FIGS. 6-7 illustrate a preferred modification when the needle cylinder 110 is equipped with four vertically reciprocal needles. As shown in FIGS. 6 and 7, a pair of longitudinally spaced co-axial bevel gears 170, 172 are mounted rotatably on stud shafts 174, 176, respectively, supported by the knitting machine frame 50. The two bevel gears 170, 172 mesh with, and are driven by, the bevel gear 89 of idler pulley 86. Needle reciprocating cranks 178, 180 are mounted eccentrically to the bevel gears 170, 172, respectively, to impart reciprocatory motion to the two additional needles 184, 186 (FIG. 8). The cranks 90, 96, 178 and 180 may be disposed at selected angular locations with respect to their rotating drives, to provide reciprocatory movement to the individual needles selectively in or out of phase with each other, as desired or required.

FIGS. 8 and 9 illustrate one arrangement for feeding the two strands 14, 16 to the four needles 22, 24, 184, 186. The guide arm 160 may be replaced by a hook-like guide arm 188 having a strand feeding tube 190 disposed at its distal end. The proximal end of guide arm 188 is affixed eccentrically to disc 164 by pin 162, and is provided with an elongated slot for the reception of pivot 166.

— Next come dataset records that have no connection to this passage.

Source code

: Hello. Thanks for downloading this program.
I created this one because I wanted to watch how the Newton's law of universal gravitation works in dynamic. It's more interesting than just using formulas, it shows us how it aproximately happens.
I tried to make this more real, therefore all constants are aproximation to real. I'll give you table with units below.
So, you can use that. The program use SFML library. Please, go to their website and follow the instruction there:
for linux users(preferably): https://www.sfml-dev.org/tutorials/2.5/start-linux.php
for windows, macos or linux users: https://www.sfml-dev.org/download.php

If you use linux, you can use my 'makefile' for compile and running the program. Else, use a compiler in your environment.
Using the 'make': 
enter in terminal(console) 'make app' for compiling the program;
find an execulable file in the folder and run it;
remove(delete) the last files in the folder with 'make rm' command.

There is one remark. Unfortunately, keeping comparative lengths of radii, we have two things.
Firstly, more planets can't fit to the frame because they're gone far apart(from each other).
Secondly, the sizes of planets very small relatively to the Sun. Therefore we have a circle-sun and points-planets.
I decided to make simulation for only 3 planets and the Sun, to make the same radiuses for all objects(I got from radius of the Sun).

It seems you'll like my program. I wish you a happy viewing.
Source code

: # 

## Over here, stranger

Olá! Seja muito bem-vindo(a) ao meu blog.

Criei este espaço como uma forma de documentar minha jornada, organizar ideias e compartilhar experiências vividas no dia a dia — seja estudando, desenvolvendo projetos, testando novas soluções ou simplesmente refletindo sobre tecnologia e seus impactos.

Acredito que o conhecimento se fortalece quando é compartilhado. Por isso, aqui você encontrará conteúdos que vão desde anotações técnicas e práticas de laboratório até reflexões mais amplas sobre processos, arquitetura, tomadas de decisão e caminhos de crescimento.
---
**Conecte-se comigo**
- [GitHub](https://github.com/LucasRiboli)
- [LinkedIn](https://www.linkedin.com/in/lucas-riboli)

The pivot 156 for arm 150 is advanced closer to the needles, to shorten the oscillatory stroke of guide 18. The arrangement is such that tube 18 oscillates between needles 22, 24, and hence feeds strand 14 only to needles 184, 186. The crank distance for guide arm 188, provided by the spacing of pin 162 from the center of shaft 80, is reduced sufficiently to provide a relatively short reciprocatory stroke to the guide tube 190. The reciprocatory travel of tube 190 is sufficiently shortened so that the tube reciprocates between the needles 184, 186, and hence feeds strand 16 only to needles 22, 24. The respective elliptical paths followed by guide tubes 18 and 190, in delivering their strands to the needles, are illustrated by the broken elliptic lines in FIGS. 8 and 9.

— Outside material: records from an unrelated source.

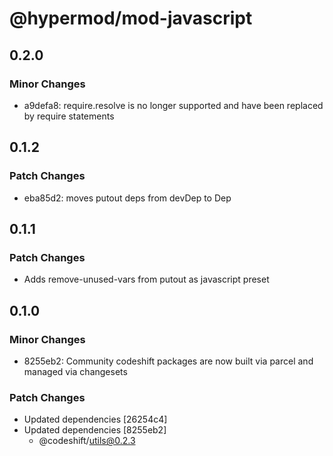 # @hypermod/mod-javascript

## 0.2.0

### Minor Changes

- a9defa8: require.resolve is no longer supported and have been replaced by require statements

## 0.1.2

### Patch Changes

- eba85d2: moves putout deps from devDep to Dep

## 0.1.1

### Patch Changes

- Adds remove-unused-vars from putout as javascript preset

## 0.1.0

### Minor Changes

- 8255eb2: Community codeshift packages are now built via parcel and managed via changesets

### Patch Changes

- Updated dependencies [26254c4]
- Updated dependencies [8255eb2]
  - @codeshift/utils@0.2.3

In the modification for four needle knitting shown in FIGS. 8-9, the timing belt 102 is entrained about the timing pulleys in the manner illustrated by the shadow lines in FIG. 1, to provide a 1:1 speed ratio between the cyclic travel of the needles and the cyclic travel of the strand guide tubes 18, 190. The cranks 90, 96 and 178, 180 would be disposed to cause needles 22 and 24 to reciprocate 180 out of phase with each other, and likewise to cause needles 184 and 186 to reciprocate 180 out of phase with each other. The hook-like configuration of guide arm 188 ensures that yarn guide tubes 18, 190 follow their selected elliptical paths and feed their strands to their respective needles without interference.

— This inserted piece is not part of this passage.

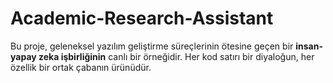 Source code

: # Academic-Research-Assistant
Bu proje, geleneksel yazılım geliştirme süreçlerinin ötesine geçen bir **insan-yapay zeka işbirliğinin** canlı bir örneğidir. Her kod satırı bir diyaloğun, her özellik bir ortak çabanın ürünüdür.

FIGS. 10 and 11 illustrate another arrangement, whereby three strands 14, 15, 16 may be fed by a single guide arm 192 to the needles 22, 24 to knit a different type of cord-like structure 12. The distal end 193 of the guide arm 192 is T-shaped and is provided with three spaced apertures 195, 196, 197, which deliver strands 14, 15, 16, respectively, to the needles.

The proximal end of guide arm 192 is affixed eccentrically by pin 162 to disc 164 on shaft 80. Oscillatory motion is provided by pivot 166. In the arrangement shown, the reciprocatory and oscillatory motions imparted to guide arm 192 are such as to cause aperture 197 to deliver strand 16 to needle 24 only, aperture 195 to deliver strand 14 to needle 22 only and aperture 196 to deliver strand 15 to both of the needles. The elliptical paths travelled by the yarn guide apertures 195, 196, 197, relative to the needles are illustrated by the broken elliptic lines in FIG. 10.

If desired, the knitting arrangement illustrated in FIGS. 10 and 11 may be modified to eliminate strand 15, thereby feeding strand 14 to needle 22 and strand 16 to needle 24 to produce simultaneously two separate, single wale knitted chains or cords of the type illustrated in Kelsea U.S. Pat. No. 19,283.

In the arrangement illustrated in FIGS. 10 and 11, timing belt 102 is entrained about the pulleys 76, 86, 92, 82 as illustrated by the shadow lines in FIG. 1, and the cranks 90, 96 (FIG. 2) are disposed 180 out of phase with each other. Each needle 22, 24 completes one full reciprocatory cycle in the same time period that yarn guide arm 192 complete one full oscillatory and reciprocatory cycle. The T-shaped distal end 193 of arm 192 reaches strand feeding position when needle 24 has ascended to clear level, to feed strands 15 and 16, or 16 only, as the case may be, to needle 24. Similarly end 193 will be in position to feed strands 14 and 15, or 14 alone, as the case may be, to needle 22 when it reaches clear level. The limits of the oscillatory travel of distal end 193 of arm 192, and of the reciprocatory travel of needles 22, 24, are illustrated by the broken line configurations in FIG. 11.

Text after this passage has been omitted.